Vivimos unos tiempos en los que migrar se considera un delito. En cambio, constituye un acto de supervivencia, fe y amor, o al menos eso creo yo. Millones de personas del mundo entero se ven forzadas a abandonar sus hogares, y solo espero que seamos capaces de ofrecerles el cariño y la dignidad que merecen, porque muchos países, incluido el mío, construyen muros, reales y metafóricos, para evitar que entren.
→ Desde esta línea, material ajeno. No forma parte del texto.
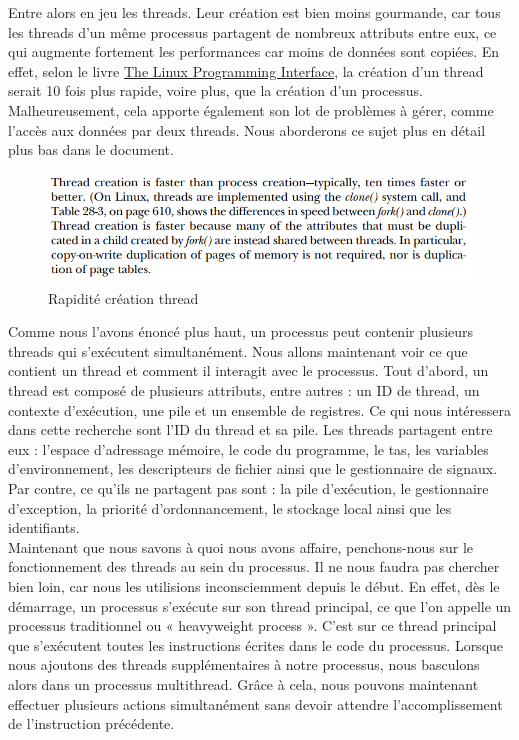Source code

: Entre alors en jeu les threads. Leur création est bien moins gourmande, car tous les threads d’un même processus partagent de nombreux attributs entre eux, ce qui augmente fortement les performances car moins de données sont copiées. En effet, selon le livre \href{file:///C:/Users/rochk/Downloads/The%20Linux%20Programming%20Interface-Michael%20Kerrisk.pdf}{The Linux Programming Interface}, la création d'un thread serait 10 fois plus rapide, voire plus, que la création d'un processus. Malheureusement, cela apporte également son lot de problèmes à gérer, comme l’accès aux données par deux threads. Nous aborderons ce sujet plus en détail plus bas dans le document.
\\
\begin{figure}[ht]
    \centering
    \includegraphics[width=0.9\linewidth]{thread_creation.png}
    \caption{Rapidité création thread}
    \label{fig:thread_creation}
\end{figure}
\vspace{\baselineskip}

Comme nous l’avons énoncé plus haut, un processus peut contenir plusieurs threads qui s’exécutent simultanément. Nous allons maintenant voir ce que contient un thread et comment il interagit avec le processus. Tout d’abord, un thread est composé de plusieurs attributs, entre autres : un ID de thread, un contexte d'exécution, une pile et un ensemble de registres.
Ce qui nous intéressera dans cette recherche sont l'ID du thread et sa pile. Les threads partagent entre eux : l’espace d’adressage mémoire, le code du programme, le tas, les variables d’environnement, les descripteurs de fichier ainsi que le gestionnaire de signaux. Par contre, ce qu’ils ne partagent pas sont : la pile d’exécution, le gestionnaire d’exception, la priorité d’ordonnancement, le stockage local ainsi que les identifiants.
\\

Maintenant que nous savons à quoi nous avons affaire, penchons-nous sur le fonctionnement des threads au sein du processus. Il ne nous faudra pas chercher bien loin, car nous les utilisions inconsciemment depuis le début. En effet, dès le démarrage, un processus s’exécute sur son thread principal, ce que l’on appelle un processus traditionnel ou « heavyweight process ». C’est sur ce thread principal que s’exécutent toutes les instructions écrites dans le code du processus. Lorsque nous ajoutons des threads supplémentaires à notre processus, nous basculons alors dans un processus multithread. Grâce à cela, nous pouvons maintenant effectuer plusieurs actions simultanément sans devoir attendre l’accomplissement de l’instruction précédente.
\\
Yo vivo en Estados Unidos, a cuyas fronteras llegan cada día niños inmigrantes y refugiados pidiendo permiso para quedarse y formar un hogar. Lejos de tratarlos como a personas, con amor y misericordia, el gobierno los considera delincuentes y los encierra en centros de internamiento sucios y masificados, donde a menudo no ven cubiertas las necesidades básicas porque no les proporcionan ni un cepillo de dientes ni jabón. A estos niños se los castiga por tener el valor de venir a nuestro país, y, aun así, siguen llegando de a miles, arriesgando la vida en el trayecto que separa sus hogares de nuestra frontera. La mayoría provienen de Honduras, El Salvador y Guatemala, así como de mi país de origen: México.

Tal vez te estés preguntando por qué vienen o qué hace que estén dispuestos a morir en el intento. Casi todos escapan de la violencia, la opresión, la pobreza, la corrupción, los desastres naturales provocados por el cambio climático, pero otros lo hacen por la misma razón por la que yo dejé mi país cuando era niña: para reencontrarse con sus padres.

Verás: en los países donde se vive en condiciones de extrema pobreza y donde hay poquísimas oportunidades de sobrevivir o prosperar, muchos padres se ven obligados a abandonar a sus hijos y partir en busca de una vida mejor. Esos niños pasan años y años sin saber si algún día volverán a ver a sus padres.

Y eso es exactamente lo que nos ocurrió a mis hermanos y a mí. Nuestros padres nos dejaron en México para viajar al norte de Estados Unidos en busca de trabajos mejores. Transcurrían los años y nuestro miedo y nuestra desesperación crecían. ¿Regresarían algún día? ¿Se habrían olvidado de nosotros? ¿Nos habrían reemplazado por unos niños estadounidenses? ¿Y si no los veíamos nunca más?

En algunos momentos pensamos en escaparnos para encontrarnos con ellos. Queríamos preguntarles: «¿Aún nos queréis?» Por suerte, nunca nos vimos obligados a realizar ese viaje. Después de un tiempo, mi padre regresó y, de un día para otro, estábamos cruzando la frontera de Estados Unidos con México, arriesgando la vida para que, al fin, la nuestra fuera una familia unida, como había soñado siempre.

Los niños inmigrantes y refugiados que llegan a la frontera en la actualidad no corren la misma suerte que yo. Para tener un futuro, a ellos no les queda otra opción que abandonar su casa, a menudo por su cuenta, y pocos logran asentarse en este país.

Escribí La distancia entre nosotros porque siento que todo niño inmigrante o refugiado tiene una gran historia detrás. Pensé que si contaba mi experiencia quizá podría arrojar luz sobre la cuestión de la inmigración y la polémica que suele rodearla. Espero que mi libro despierte entre los lectores compasión, comprensión y amor hacia todos los desplazados, especialmente hacia los niños.

Originalmente pensé este libro para un público adulto, pero no he querido dejar de compartir mi historia con los lectores más jóvenes, sean inmigrantes o no. En La distancia entre nosotros hablo de supervivencia y triunfo, de cómo, por más difícil que sea nuestra infancia, siempre debemos mirar hacia delante con esperanza sin que nada ni nadie nos impida convertirnos en la persona que deseamos ser.

¿Adónde quieres llegar? ¿Quién quieres ser? ¿Qué quieres lograr? Que nada ni nadie te lo impida. Aférrate a tus sueños. En tiempos difíciles, aférrate aún más a ellos y no los dejes escapar.